• [What is being asked]:
Look in the data below for the line that contains "date: 2025-07-21T09:50:44.000Z". Copy that line and the remaining lines exactly.

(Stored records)
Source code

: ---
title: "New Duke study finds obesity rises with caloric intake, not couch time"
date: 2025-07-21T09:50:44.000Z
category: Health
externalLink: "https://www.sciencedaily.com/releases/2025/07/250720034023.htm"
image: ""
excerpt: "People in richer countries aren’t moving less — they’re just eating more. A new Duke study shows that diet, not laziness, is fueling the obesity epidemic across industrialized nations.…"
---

• [Finished task]:
date: 2025-07-21T09:50:44.000Z
category: Health
externalLink: "https://www.sciencedaily.com/releases/2025/07/250720034023.htm"
image: ""
excerpt: "People in richer countries aren’t moving less — they’re just eating more. A new Duke study shows that diet, not laziness, is fueling the obesity epidemic across industrialized nations.…"
---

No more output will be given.